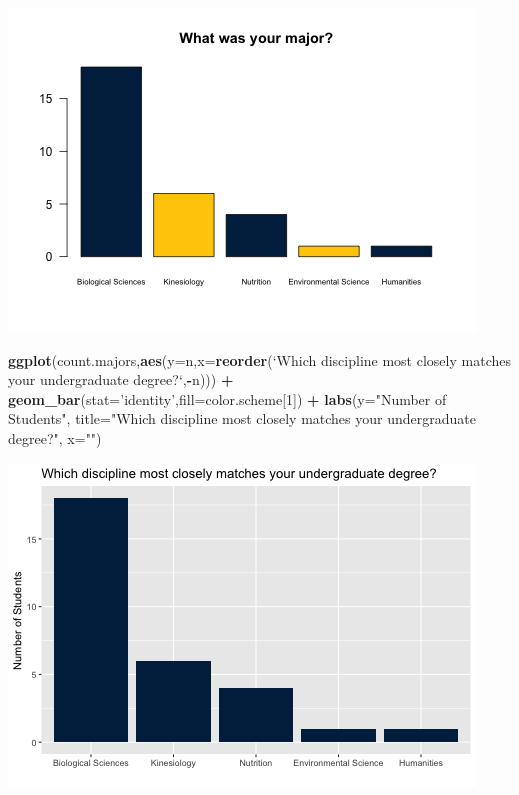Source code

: \documentclass[]{article}
\newenvironment{Shaded}{\begin{snugshade}}{\end{snugshade}}
\newcommand{\KeywordTok}[1]{\textcolor[rgb]{0.13,0.29,0.53}{\textbf{#1}}}
\newcommand{\DataTypeTok}[1]{\textcolor[rgb]{0.13,0.29,0.53}{#1}}
\newcommand{\DecValTok}[1]{\textcolor[rgb]{0.00,0.00,0.81}{#1}}
\newcommand{\StringTok}[1]{\textcolor[rgb]{0.31,0.60,0.02}{#1}}
\newcommand{\OperatorTok}[1]{\textcolor[rgb]{0.81,0.36,0.00}{\textbf{#1}}}
\newcommand{\NormalTok}[1]{#1}
\begin{document}
\includegraphics{figures/majors-summary-1.png}

\begin{Shaded}
\begin{Highlighting}[]
\KeywordTok{ggplot}\NormalTok{(count.majors,}\KeywordTok{aes}\NormalTok{(}\DataTypeTok{y=}\NormalTok{n,}\DataTypeTok{x=}\KeywordTok{reorder}\NormalTok{(}\StringTok{`}\DataTypeTok{Which discipline most closely matches your undergraduate degree?}\StringTok{`}\NormalTok{,}\OperatorTok{-}\NormalTok{n))) }\OperatorTok{+}
\StringTok{         }\KeywordTok{geom_bar}\NormalTok{(}\DataTypeTok{stat=}\StringTok{'identity'}\NormalTok{,}\DataTypeTok{fill=}\NormalTok{color.scheme[}\DecValTok{1}\NormalTok{]) }\OperatorTok{+}
\StringTok{  }\KeywordTok{labs}\NormalTok{(}\DataTypeTok{y=}\StringTok{"Number of Students"}\NormalTok{,}
       \DataTypeTok{title=}\StringTok{"Which discipline most closely matches your undergraduate degree?"}\NormalTok{,}
       \DataTypeTok{x=}\StringTok{""}\NormalTok{)}
\end{Highlighting}
\end{Shaded}

\includegraphics{figures/majors-summary-2.png}
\end{document}
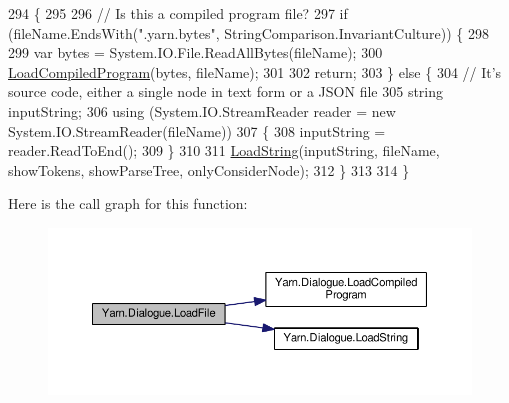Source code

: \begin{DoxyCode}
294                                                                                                            
                            \{
295 
296             \textcolor{comment}{// Is this a compiled program file?}
297             \textcolor{keywordflow}{if} (fileName.EndsWith(\textcolor{stringliteral}{".yarn.bytes"}, StringComparison.InvariantCulture)) \{
298 
299                 var bytes = System.IO.File.ReadAllBytes(fileName);
300                 \hyperlink{a00090_a4bc1ceca26754dc3ec0a2281dfee26ce}{LoadCompiledProgram}(bytes, fileName);
301 
302                 \textcolor{keywordflow}{return};
303             \} \textcolor{keywordflow}{else} \{
304                 \textcolor{comment}{// It's source code, either a single node in text form or a JSON file}
305                 \textcolor{keywordtype}{string} inputString;
306                 \textcolor{keyword}{using} (System.IO.StreamReader reader = \textcolor{keyword}{new} System.IO.StreamReader(fileName))
307                 \{
308                     inputString = reader.ReadToEnd();
309                 \}
310 
311                 \hyperlink{a00090_a7b66187877ec8a2bfee2298d3dd16706}{LoadString}(inputString, fileName, showTokens, showParseTree, onlyConsiderNode);
312             \}
313 
314         \}
\end{DoxyCode}


Here is the call graph for this function\-:
\nopagebreak
\begin{figure}[H]
\begin{center}
\leavevmode
\includegraphics[width=350pt]{a00090_af868f7f6928d122ca1d1857be433d92b_cgraph}
\end{center}
\end{figure}


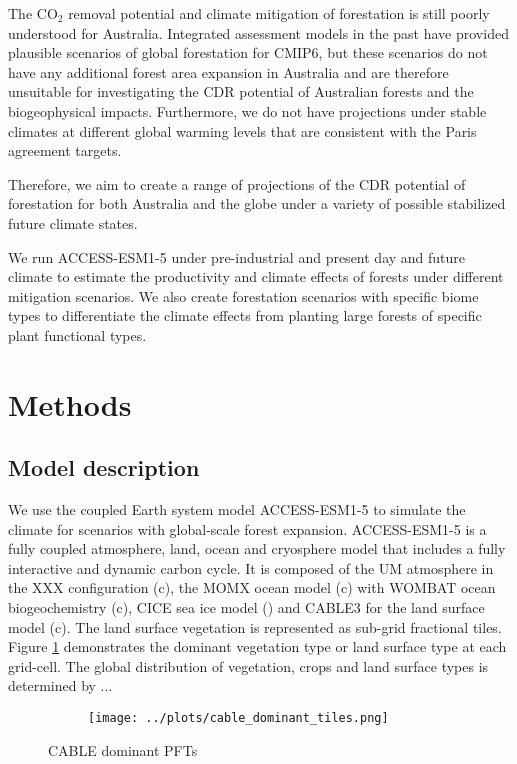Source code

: \documentclass[]{article}
\begin{document}

The CO$_2$ removal potential and climate mitigation of forestation is still poorly understood for Australia.
Integrated assessment models in the past have provided plausible scenarios of global forestation for CMIP6, but these scenarios do not have any additional forest area expansion in Australia \parencite{loughran_limited_2023} and are therefore unsuitable for investigating the CDR potential of Australian forests and the biogeophysical impacts.
Furthermore, we do not have projections under stable climates at different global warming levels that are consistent with the Paris agreement targets.

Therefore, we aim to create a range of projections of the CDR potential of forestation for both Australia and the globe under a variety of possible stabilized future climate states.

We run ACCESS-ESM1-5 under pre-industrial and present day and future climate to estimate the productivity and climate effects of forests under different mitigation scenarios.
We also create forestation scenarios with specific biome types to differentiate the climate effects from planting large forests of specific plant functional types.

\section{Methods}

\subsection{Model description}

We use the coupled Earth system model ACCESS-ESM1-5 to simulate the climate for scenarios with global-scale forest expansion.
ACCESS-ESM1-5 is a fully coupled atmosphere, land, ocean and cryosphere model that includes a fully interactive and dynamic carbon cycle.
It is composed of the UM atmosphere in the XXX configuration (c), the MOMX ocean model (c) with WOMBAT ocean biogeochemistry (c), CICE sea ice model () and CABLE3 for the land surface model (c).
The land surface vegetation is represented as sub-grid fractional tiles.
Figure \ref{fig:dominant_pfts} demonstrates the dominant vegetation type or land surface type at each grid-cell.
The global distribution of vegetation, crops and land surface types is determined by ...


\begin{figure}[H]
    \begin{subfigure}[b]{\linewidth}
        \centering
        \texttt{[image: ../plots/cable\_dominant\_tiles.png]}
    \end{subfigure}
    \caption{CABLE dominant PFTs}
    \label{fig:dominant_pfts}
\end{figure}
\end{document}

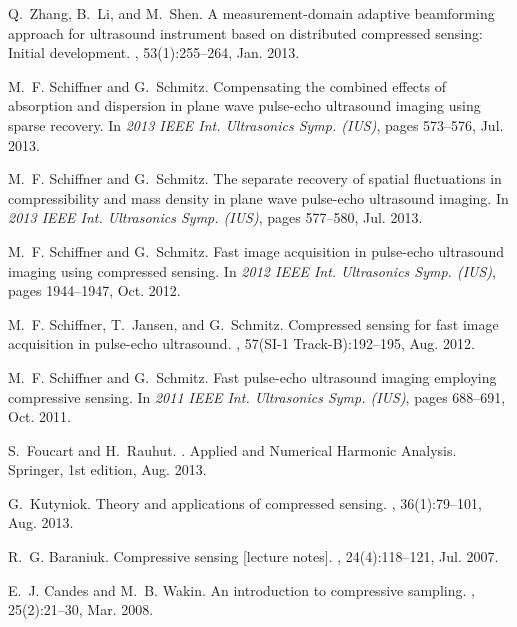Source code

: \documentclass[10pt,twocolumn,romanappendices,final]{IEEEtran}
\begin{document}
\begin{thebibliography}{100}
Q.~Zhang, B.~Li, and M.~Shen.
\newblock A measurement-domain adaptive beamforming approach for ultrasound
  instrument based on distributed compressed sensing: {I}nitial development.
, 53(1):255--264, Jan. 2013.

M.~F. Schiffner and G.~Schmitz.
\newblock Compensating the combined effects of absorption and dispersion in
  plane wave pulse-echo ultrasound imaging using sparse recovery.
\newblock In {\em 2013 IEEE Int. Ultrasonics Symp. (IUS)}, pages 573--576, Jul.
  2013.

M.~F. Schiffner and G.~Schmitz.
\newblock The separate recovery of spatial fluctuations in compressibility and
  mass density in plane wave pulse-echo ultrasound imaging.
\newblock In {\em 2013 IEEE Int. Ultrasonics Symp. (IUS)}, pages 577--580, Jul.
  2013.

M.~F. Schiffner and G.~Schmitz.
\newblock Fast image acquisition in pulse-echo ultrasound imaging using
  compressed sensing.
\newblock In {\em 2012 IEEE Int. Ultrasonics Symp. (IUS)}, pages 1944--1947,
  Oct. 2012.

M.~F. Schiffner, T.~Jansen, and G.~Schmitz.
\newblock Compressed sensing for fast image acquisition in pulse-echo
  ultrasound.
, 57(SI-1 Track-B):192--195, Aug. 2012.

M.~F. Schiffner and G.~Schmitz.
\newblock Fast pulse-echo ultrasound imaging employing compressive sensing.
\newblock In {\em 2011 IEEE Int. Ultrasonics Symp. (IUS)}, pages 688--691, Oct.
  2011.

S.~Foucart and H.~Rauhut.
.
\newblock Applied and Numerical Harmonic Analysis. Springer, 1st edition, Aug.
  2013.

G.~Kutyniok.
\newblock Theory and applications of compressed sensing.
, 36(1):79--101, Aug. 2013.

R.~G. Baraniuk.
\newblock Compressive sensing [lecture notes].
, 24(4):118--121, Jul. 2007.

E.~J. Candes and M.~B. Wakin.
\newblock An introduction to compressive sampling.
, 25(2):21--30, Mar. 2008.


\end{thebibliography}
\end{document}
====
▶ _Prompt_:
Omit the pictures and reproduce the remaining material above exactly.

▶ _Answer to this exercise_:
Source code

: \documentclass[]{article}
\newenvironment{Shaded}{\begin{snugshade}}{\end{snugshade}}
\newcommand{\KeywordTok}[1]{\textcolor[rgb]{0.13,0.29,0.53}{\textbf{#1}}}
\newcommand{\DataTypeTok}[1]{\textcolor[rgb]{0.13,0.29,0.53}{#1}}
\newcommand{\DecValTok}[1]{\textcolor[rgb]{0.00,0.00,0.81}{#1}}
\newcommand{\StringTok}[1]{\textcolor[rgb]{0.31,0.60,0.02}{#1}}
\newcommand{\OperatorTok}[1]{\textcolor[rgb]{0.81,0.36,0.00}{\textbf{#1}}}
\newcommand{\NormalTok}[1]{#1}
\begin{document}
\includegraphics{figures/majors-summary-1.png}

\begin{Shaded}
\begin{Highlighting}[]
\KeywordTok{ggplot}\NormalTok{(count.majors,}\KeywordTok{aes}\NormalTok{(}\DataTypeTok{y=}\NormalTok{n,}\DataTypeTok{x=}\KeywordTok{reorder}\NormalTok{(}\StringTok{`}\DataTypeTok{Which discipline most closely matches your undergraduate degree?}\StringTok{`}\NormalTok{,}\OperatorTok{-}\NormalTok{n))) }\OperatorTok{+}
\StringTok{         }\KeywordTok{geom_bar}\NormalTok{(}\DataTypeTok{stat=}\StringTok{'identity'}\NormalTok{,}\DataTypeTok{fill=}\NormalTok{color.scheme[}\DecValTok{1}\NormalTok{]) }\OperatorTok{+}
\StringTok{  }\KeywordTok{labs}\NormalTok{(}\DataTypeTok{y=}\StringTok{"Number of Students"}\NormalTok{,}
       \DataTypeTok{title=}\StringTok{"Which discipline most closely matches your undergraduate degree?"}\NormalTok{,}
       \DataTypeTok{x=}\StringTok{""}\NormalTok{)}
\end{Highlighting}
\end{Shaded}

\includegraphics{figures/majors-summary-2.png}
\end{document}
Source code

: \begin{DoxyCode}
294                                                                                                            
                            \{
295 
296             \textcolor{comment}{// Is this a compiled program file?}
297             \textcolor{keywordflow}{if} (fileName.EndsWith(\textcolor{stringliteral}{".yarn.bytes"}, StringComparison.InvariantCulture)) \{
298 
299                 var bytes = System.IO.File.ReadAllBytes(fileName);
300                 \hyperlink{a00090_a4bc1ceca26754dc3ec0a2281dfee26ce}{LoadCompiledProgram}(bytes, fileName);
301 
302                 \textcolor{keywordflow}{return};
303             \} \textcolor{keywordflow}{else} \{
304                 \textcolor{comment}{// It's source code, either a single node in text form or a JSON file}
305                 \textcolor{keywordtype}{string} inputString;
306                 \textcolor{keyword}{using} (System.IO.StreamReader reader = \textcolor{keyword}{new} System.IO.StreamReader(fileName))
307                 \{
308                     inputString = reader.ReadToEnd();
309                 \}
310 
311                 \hyperlink{a00090_a7b66187877ec8a2bfee2298d3dd16706}{LoadString}(inputString, fileName, showTokens, showParseTree, onlyConsiderNode);
312             \}
313 
314         \}
\end{DoxyCode}


Here is the call graph for this function\-:
\nopagebreak
\begin{figure}[H]
\begin{center}
\leavevmode
\includegraphics[width=350pt]{a00090_af868f7f6928d122ca1d1857be433d92b_cgraph}
\end{center}
\end{figure}


Source code

: \documentclass[]{article}
\begin{document}

The CO$_2$ removal potential and climate mitigation of forestation is still poorly understood for Australia.
Integrated assessment models in the past have provided plausible scenarios of global forestation for CMIP6, but these scenarios do not have any additional forest area expansion in Australia \parencite{loughran_limited_2023} and are therefore unsuitable for investigating the CDR potential of Australian forests and the biogeophysical impacts.
Furthermore, we do not have projections under stable climates at different global warming levels that are consistent with the Paris agreement targets.

Therefore, we aim to create a range of projections of the CDR potential of forestation for both Australia and the globe under a variety of possible stabilized future climate states.

We run ACCESS-ESM1-5 under pre-industrial and present day and future climate to estimate the productivity and climate effects of forests under different mitigation scenarios.
We also create forestation scenarios with specific biome types to differentiate the climate effects from planting large forests of specific plant functional types.

\section{Methods}

\subsection{Model description}

We use the coupled Earth system model ACCESS-ESM1-5 to simulate the climate for scenarios with global-scale forest expansion.
ACCESS-ESM1-5 is a fully coupled atmosphere, land, ocean and cryosphere model that includes a fully interactive and dynamic carbon cycle.
It is composed of the UM atmosphere in the XXX configuration (c), the MOMX ocean model (c) with WOMBAT ocean biogeochemistry (c), CICE sea ice model () and CABLE3 for the land surface model (c).
The land surface vegetation is represented as sub-grid fractional tiles.
Figure \ref{fig:dominant_pfts} demonstrates the dominant vegetation type or land surface type at each grid-cell.
The global distribution of vegetation, crops and land surface types is determined by ...


\begin{figure}[H]
    \begin{subfigure}[b]{\linewidth}
        \centering
        \texttt{[image: ../plots/cable\_dominant\_tiles.png]}
    \end{subfigure}
    \caption{CABLE dominant PFTs}
    \label{fig:dominant_pfts}
\end{figure}
\end{document}

Source code

: \documentclass[10pt,twocolumn,romanappendices,final]{IEEEtran}
\begin{document}
\begin{thebibliography}{100}
Q.~Zhang, B.~Li, and M.~Shen.
\newblock A measurement-domain adaptive beamforming approach for ultrasound
  instrument based on distributed compressed sensing: {I}nitial development.
, 53(1):255--264, Jan. 2013.

M.~F. Schiffner and G.~Schmitz.
\newblock Compensating the combined effects of absorption and dispersion in
  plane wave pulse-echo ultrasound imaging using sparse recovery.
\newblock In {\em 2013 IEEE Int. Ultrasonics Symp. (IUS)}, pages 573--576, Jul.
  2013.

M.~F. Schiffner and G.~Schmitz.
\newblock The separate recovery of spatial fluctuations in compressibility and
  mass density in plane wave pulse-echo ultrasound imaging.
\newblock In {\em 2013 IEEE Int. Ultrasonics Symp. (IUS)}, pages 577--580, Jul.
  2013.

M.~F. Schiffner and G.~Schmitz.
\newblock Fast image acquisition in pulse-echo ultrasound imaging using
  compressed sensing.
\newblock In {\em 2012 IEEE Int. Ultrasonics Symp. (IUS)}, pages 1944--1947,
  Oct. 2012.

M.~F. Schiffner, T.~Jansen, and G.~Schmitz.
\newblock Compressed sensing for fast image acquisition in pulse-echo
  ultrasound.
, 57(SI-1 Track-B):192--195, Aug. 2012.

M.~F. Schiffner and G.~Schmitz.
\newblock Fast pulse-echo ultrasound imaging employing compressive sensing.
\newblock In {\em 2011 IEEE Int. Ultrasonics Symp. (IUS)}, pages 688--691, Oct.
  2011.

S.~Foucart and H.~Rauhut.
.
\newblock Applied and Numerical Harmonic Analysis. Springer, 1st edition, Aug.
  2013.

G.~Kutyniok.
\newblock Theory and applications of compressed sensing.
, 36(1):79--101, Aug. 2013.

R.~G. Baraniuk.
\newblock Compressive sensing [lecture notes].
, 24(4):118--121, Jul. 2007.

E.~J. Candes and M.~B. Wakin.
\newblock An introduction to compressive sampling.
, 25(2):21--30, Mar. 2008.


\end{thebibliography}
\end{document}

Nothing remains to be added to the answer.